I have found the dedication of our team inspiring, and it’s an honor to witness how we strike a balance between collective and individual contributions to foster an environment where the expertise and unwavering commitment of every team member is amalgamated to provide solutions that meet our current customer demands. This led not only to improved development timelines and cost but also has helped me to enhance my understanding of the complexity of each journey our customers face when bringing life-changing treatments to clinical trials. 

For me, being a scientist at Lonza is a rewarding and fulfilling experience as I work and learn first-hand from diverse teams of experts across the global network. I have enjoyed channeling our expertise and passion to provide integrated offerings that speed up timelines while producing high quality products for use in clinical trials.

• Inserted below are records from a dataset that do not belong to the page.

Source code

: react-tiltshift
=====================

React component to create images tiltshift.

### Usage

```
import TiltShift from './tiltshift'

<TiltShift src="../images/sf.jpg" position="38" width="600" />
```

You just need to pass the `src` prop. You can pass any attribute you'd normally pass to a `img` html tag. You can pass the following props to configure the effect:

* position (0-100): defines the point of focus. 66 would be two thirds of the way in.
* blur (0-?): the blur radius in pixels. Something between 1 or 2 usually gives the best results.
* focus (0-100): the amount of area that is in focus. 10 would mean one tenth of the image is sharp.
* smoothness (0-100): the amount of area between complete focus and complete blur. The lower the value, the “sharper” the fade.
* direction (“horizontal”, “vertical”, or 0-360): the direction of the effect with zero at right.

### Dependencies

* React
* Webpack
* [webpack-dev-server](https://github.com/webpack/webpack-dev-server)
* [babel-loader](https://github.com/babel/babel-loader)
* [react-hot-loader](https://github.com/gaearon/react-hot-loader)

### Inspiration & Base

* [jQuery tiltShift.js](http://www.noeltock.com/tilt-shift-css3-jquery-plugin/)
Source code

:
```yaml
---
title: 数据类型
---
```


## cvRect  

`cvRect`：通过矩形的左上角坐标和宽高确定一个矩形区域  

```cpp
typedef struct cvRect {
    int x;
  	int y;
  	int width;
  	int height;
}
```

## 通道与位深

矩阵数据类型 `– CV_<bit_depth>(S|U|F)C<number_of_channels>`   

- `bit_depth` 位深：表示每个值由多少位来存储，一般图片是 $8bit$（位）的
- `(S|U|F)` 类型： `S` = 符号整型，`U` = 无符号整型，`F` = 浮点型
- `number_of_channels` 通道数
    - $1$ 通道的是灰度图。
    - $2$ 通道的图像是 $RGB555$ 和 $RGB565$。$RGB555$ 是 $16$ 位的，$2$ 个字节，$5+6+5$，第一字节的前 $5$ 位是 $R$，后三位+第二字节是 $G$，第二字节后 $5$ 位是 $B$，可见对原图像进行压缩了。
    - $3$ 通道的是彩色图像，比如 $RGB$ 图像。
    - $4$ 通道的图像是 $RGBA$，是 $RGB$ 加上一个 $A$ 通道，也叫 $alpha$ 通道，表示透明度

Every step from accelerating toxicology material generation to reducing risk has been a collaborative effort. Personally, it has deepened my understanding of our business and the vital role we play in the industry.

Gaining extra time for thorough toxicology studies

Our rapid tox offerings deliver tox material sooner, which means that customers can initiate toxicology studies earlier than previously possible. In an industry where time is a scarce commodity, these new rapid tox offerings are not merely advantageous, but transformative, as this offering gives up to 2.5 months of additional time capacity to our customer to complete tox studies and comply with expedited IND timelines.